- Opening Delimiter -

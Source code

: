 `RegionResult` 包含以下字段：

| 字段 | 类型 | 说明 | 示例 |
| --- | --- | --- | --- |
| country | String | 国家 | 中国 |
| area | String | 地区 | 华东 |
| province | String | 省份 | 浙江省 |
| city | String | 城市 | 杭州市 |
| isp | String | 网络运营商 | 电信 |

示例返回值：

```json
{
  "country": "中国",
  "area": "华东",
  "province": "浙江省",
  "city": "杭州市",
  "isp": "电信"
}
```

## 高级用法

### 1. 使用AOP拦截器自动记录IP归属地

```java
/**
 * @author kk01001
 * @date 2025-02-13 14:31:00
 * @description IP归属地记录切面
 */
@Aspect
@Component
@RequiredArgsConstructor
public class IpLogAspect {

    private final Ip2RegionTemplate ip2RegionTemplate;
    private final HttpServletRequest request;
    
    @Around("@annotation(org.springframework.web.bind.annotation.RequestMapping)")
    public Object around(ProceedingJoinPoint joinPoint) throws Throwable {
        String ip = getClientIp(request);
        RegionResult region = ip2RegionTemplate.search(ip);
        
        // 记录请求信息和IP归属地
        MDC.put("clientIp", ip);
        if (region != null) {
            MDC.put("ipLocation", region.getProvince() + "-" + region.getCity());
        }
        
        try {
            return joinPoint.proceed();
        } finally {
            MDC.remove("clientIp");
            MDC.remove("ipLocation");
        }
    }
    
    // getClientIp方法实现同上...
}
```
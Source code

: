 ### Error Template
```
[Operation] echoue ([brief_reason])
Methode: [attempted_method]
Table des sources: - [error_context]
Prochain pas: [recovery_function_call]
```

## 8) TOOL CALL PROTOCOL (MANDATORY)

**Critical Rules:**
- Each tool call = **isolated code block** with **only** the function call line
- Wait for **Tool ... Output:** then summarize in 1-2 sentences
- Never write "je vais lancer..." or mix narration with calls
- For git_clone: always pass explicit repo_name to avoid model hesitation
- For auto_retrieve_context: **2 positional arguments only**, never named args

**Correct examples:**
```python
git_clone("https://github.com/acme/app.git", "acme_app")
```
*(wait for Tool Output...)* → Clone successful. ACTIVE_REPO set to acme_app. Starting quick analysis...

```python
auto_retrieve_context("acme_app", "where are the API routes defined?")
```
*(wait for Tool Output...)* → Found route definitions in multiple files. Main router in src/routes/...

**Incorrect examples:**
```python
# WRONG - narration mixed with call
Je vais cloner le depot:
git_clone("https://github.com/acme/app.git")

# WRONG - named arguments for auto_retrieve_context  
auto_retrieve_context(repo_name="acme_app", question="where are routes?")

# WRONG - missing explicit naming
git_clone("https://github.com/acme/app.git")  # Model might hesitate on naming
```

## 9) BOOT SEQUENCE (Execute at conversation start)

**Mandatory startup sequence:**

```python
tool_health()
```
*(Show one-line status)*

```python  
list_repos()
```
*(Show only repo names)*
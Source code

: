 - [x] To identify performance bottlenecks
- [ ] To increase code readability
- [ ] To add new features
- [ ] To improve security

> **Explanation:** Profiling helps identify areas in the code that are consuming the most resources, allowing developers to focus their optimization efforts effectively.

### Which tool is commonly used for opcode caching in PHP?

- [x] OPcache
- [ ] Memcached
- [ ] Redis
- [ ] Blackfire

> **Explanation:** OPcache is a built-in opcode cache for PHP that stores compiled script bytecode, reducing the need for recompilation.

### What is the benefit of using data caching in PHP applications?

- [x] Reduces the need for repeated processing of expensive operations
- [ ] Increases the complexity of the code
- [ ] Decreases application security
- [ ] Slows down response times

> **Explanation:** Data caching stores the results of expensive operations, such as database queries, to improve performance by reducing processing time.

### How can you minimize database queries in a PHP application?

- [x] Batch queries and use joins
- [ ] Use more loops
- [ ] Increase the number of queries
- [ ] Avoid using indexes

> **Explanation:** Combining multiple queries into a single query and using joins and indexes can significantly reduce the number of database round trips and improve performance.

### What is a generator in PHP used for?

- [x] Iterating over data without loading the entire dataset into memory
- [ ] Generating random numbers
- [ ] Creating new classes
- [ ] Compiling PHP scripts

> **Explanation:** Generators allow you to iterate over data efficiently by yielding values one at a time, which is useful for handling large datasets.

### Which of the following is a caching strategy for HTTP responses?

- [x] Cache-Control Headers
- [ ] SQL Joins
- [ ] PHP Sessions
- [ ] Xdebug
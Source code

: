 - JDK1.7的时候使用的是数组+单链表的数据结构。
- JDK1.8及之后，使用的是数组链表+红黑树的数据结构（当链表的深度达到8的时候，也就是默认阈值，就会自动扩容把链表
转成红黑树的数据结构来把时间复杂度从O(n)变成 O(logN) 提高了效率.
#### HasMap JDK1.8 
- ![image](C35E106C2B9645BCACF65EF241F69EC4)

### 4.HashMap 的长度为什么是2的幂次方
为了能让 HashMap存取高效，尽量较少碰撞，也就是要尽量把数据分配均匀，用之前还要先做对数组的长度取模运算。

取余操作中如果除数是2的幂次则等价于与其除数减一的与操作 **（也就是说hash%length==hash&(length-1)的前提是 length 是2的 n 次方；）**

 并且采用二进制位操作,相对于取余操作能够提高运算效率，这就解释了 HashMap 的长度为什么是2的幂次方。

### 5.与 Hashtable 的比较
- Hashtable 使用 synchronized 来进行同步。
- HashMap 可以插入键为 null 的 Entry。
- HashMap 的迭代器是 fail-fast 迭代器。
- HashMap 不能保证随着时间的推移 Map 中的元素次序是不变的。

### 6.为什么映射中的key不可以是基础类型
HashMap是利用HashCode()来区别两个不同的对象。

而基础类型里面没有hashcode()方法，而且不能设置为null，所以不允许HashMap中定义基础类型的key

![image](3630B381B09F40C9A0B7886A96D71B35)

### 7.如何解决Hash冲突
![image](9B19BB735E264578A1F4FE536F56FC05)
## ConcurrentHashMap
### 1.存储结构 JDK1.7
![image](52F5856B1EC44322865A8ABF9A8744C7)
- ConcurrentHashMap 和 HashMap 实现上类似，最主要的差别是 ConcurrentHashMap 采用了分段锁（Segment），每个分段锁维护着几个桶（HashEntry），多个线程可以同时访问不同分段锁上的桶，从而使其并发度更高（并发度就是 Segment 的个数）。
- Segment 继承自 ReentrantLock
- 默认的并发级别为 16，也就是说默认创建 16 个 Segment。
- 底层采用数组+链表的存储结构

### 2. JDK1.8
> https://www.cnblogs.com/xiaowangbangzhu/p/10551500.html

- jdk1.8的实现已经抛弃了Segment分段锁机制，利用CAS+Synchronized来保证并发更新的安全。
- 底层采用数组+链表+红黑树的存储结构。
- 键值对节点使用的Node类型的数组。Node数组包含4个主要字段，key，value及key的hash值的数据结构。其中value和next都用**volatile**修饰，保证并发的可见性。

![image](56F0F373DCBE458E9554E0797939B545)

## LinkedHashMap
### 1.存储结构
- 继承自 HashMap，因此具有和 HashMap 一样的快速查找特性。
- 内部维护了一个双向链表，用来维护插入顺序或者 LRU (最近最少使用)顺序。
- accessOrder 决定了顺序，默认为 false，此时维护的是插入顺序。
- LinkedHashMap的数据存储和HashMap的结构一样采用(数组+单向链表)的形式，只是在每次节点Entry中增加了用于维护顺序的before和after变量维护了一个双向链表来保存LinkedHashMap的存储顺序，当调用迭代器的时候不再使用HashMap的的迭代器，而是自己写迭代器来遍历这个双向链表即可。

- Closing Delimiter -

# Required action
"- accessOrder 决定了顺序，默认为 false，此时维护的是插入顺序。" marks the first line to print; reproduce that line and every line after it through the end of the listing above.

# Reply to the exercise
- accessOrder 决定了顺序，默认为 false，此时维护的是插入顺序。
- LinkedHashMap的数据存储和HashMap的结构一样采用(数组+单向链表)的形式，只是在每次节点Entry中增加了用于维护顺序的before和after变量维护了一个双向链表来保存LinkedHashMap的存储顺序，当调用迭代器的时候不再使用HashMap的的迭代器，而是自己写迭代器来遍历这个双向链表即可。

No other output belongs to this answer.